One study, which started in 1985, followed ten subjects for an average of twenty years, taking blood samples every six months. Those samples were recently analyzed for antibodies to four different coronaviruses. These viruses cause colds, not pneumonia, but are structurally and genetically similar to SARS-CoV-2. All ten subjects had been infected by at least three of the viruses. Some were infected many times by the same virus. One person was infected by the same virus 12 times. In four cases, a person had antibodies to a particular virus that was gone just six months later. In other words, immunity did not last, sometimes disappearing in less than a year.

None of these viruses was SARS-CoV-2, which causes COVID-19, but a study from Wuhan, also released today found that 10% of large group of COVID-19 patients from that city had no antibodies to the virus. Only 4% of health care workers without a history of symptoms had antibodies. A British Study conducted shortly after the peak of the outbreak in Birmingham found that 17% of asymptomatic healthcare workers were seropositive for antibodies. This may mean that infection control was better in China, but it could also mean that antibody levels have faded among asymptomatic infections given the longer time interval since the disease peak in Wuhan.

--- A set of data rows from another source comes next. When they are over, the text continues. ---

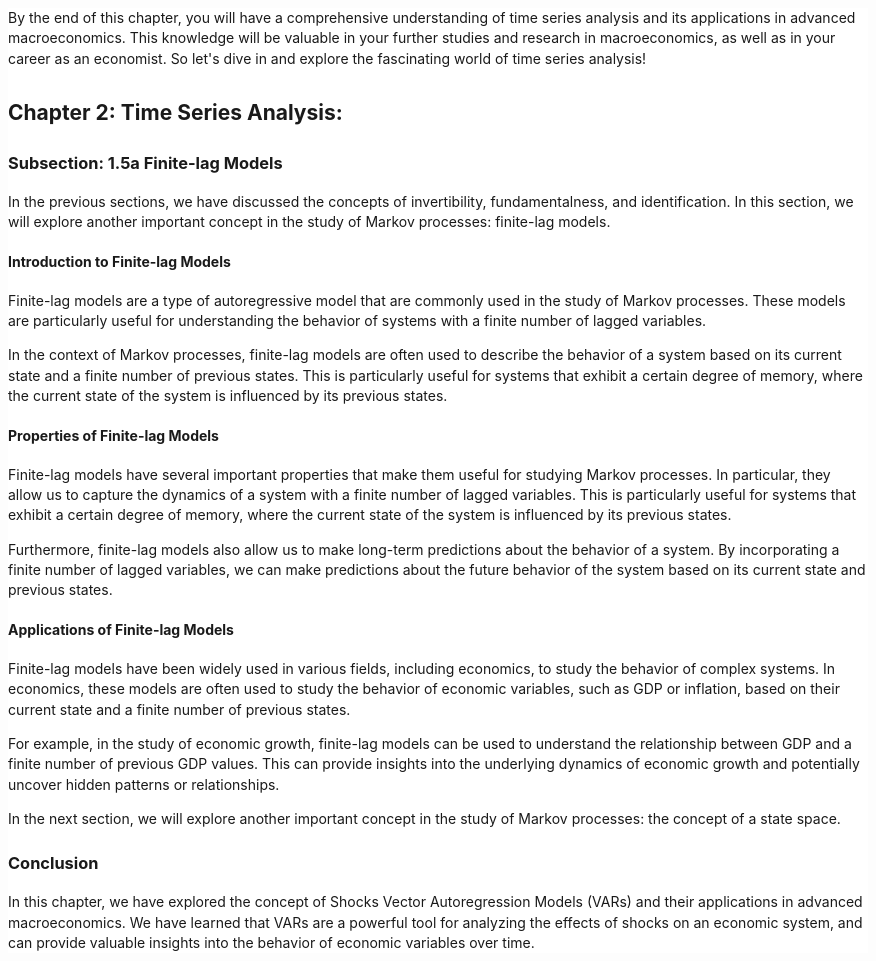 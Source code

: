 By the end of this chapter, you will have a comprehensive understanding of time series analysis and its applications in advanced macroeconomics. This knowledge will be valuable in your further studies and research in macroeconomics, as well as in your career as an economist. So let's dive in and explore the fascinating world of time series analysis!


## Chapter 2: Time Series Analysis:




### Subsection: 1.5a Finite-lag Models

In the previous sections, we have discussed the concepts of invertibility, fundamentalness, and identification. In this section, we will explore another important concept in the study of Markov processes: finite-lag models.

#### Introduction to Finite-lag Models

Finite-lag models are a type of autoregressive model that are commonly used in the study of Markov processes. These models are particularly useful for understanding the behavior of systems with a finite number of lagged variables.

In the context of Markov processes, finite-lag models are often used to describe the behavior of a system based on its current state and a finite number of previous states. This is particularly useful for systems that exhibit a certain degree of memory, where the current state of the system is influenced by its previous states.

#### Properties of Finite-lag Models

Finite-lag models have several important properties that make them useful for studying Markov processes. In particular, they allow us to capture the dynamics of a system with a finite number of lagged variables. This is particularly useful for systems that exhibit a certain degree of memory, where the current state of the system is influenced by its previous states.

Furthermore, finite-lag models also allow us to make long-term predictions about the behavior of a system. By incorporating a finite number of lagged variables, we can make predictions about the future behavior of the system based on its current state and previous states.

#### Applications of Finite-lag Models

Finite-lag models have been widely used in various fields, including economics, to study the behavior of complex systems. In economics, these models are often used to study the behavior of economic variables, such as GDP or inflation, based on their current state and a finite number of previous states.

For example, in the study of economic growth, finite-lag models can be used to understand the relationship between GDP and a finite number of previous GDP values. This can provide insights into the underlying dynamics of economic growth and potentially uncover hidden patterns or relationships.

In the next section, we will explore another important concept in the study of Markov processes: the concept of a state space.


### Conclusion
In this chapter, we have explored the concept of Shocks Vector Autoregression Models (VARs) and their applications in advanced macroeconomics. We have learned that VARs are a powerful tool for analyzing the effects of shocks on an economic system, and can provide valuable insights into the behavior of economic variables over time.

Taken together, these papers raise the possibility that immunity to this virus may fade over time. In particular, they may mean that antibodies generated in response to milder infections may not last. In the British Study, asymptomatic infections had a weaker antibody response than those with severe disease. Perhaps those with few symptoms or no symptoms will lose their antibodies, and can become reinfected. Or, perhaps, the virus will be tougher to get rid of than we think. It is even possible that we might have to learn how to live with this virus. Hopefully, that will not prove to be the case, but we need to have it on our radar. That means our hope may rely on treatment or perhaps on a series of vaccines such as we currently use for the flu. As this story unfolds we will need to pursue every possible option.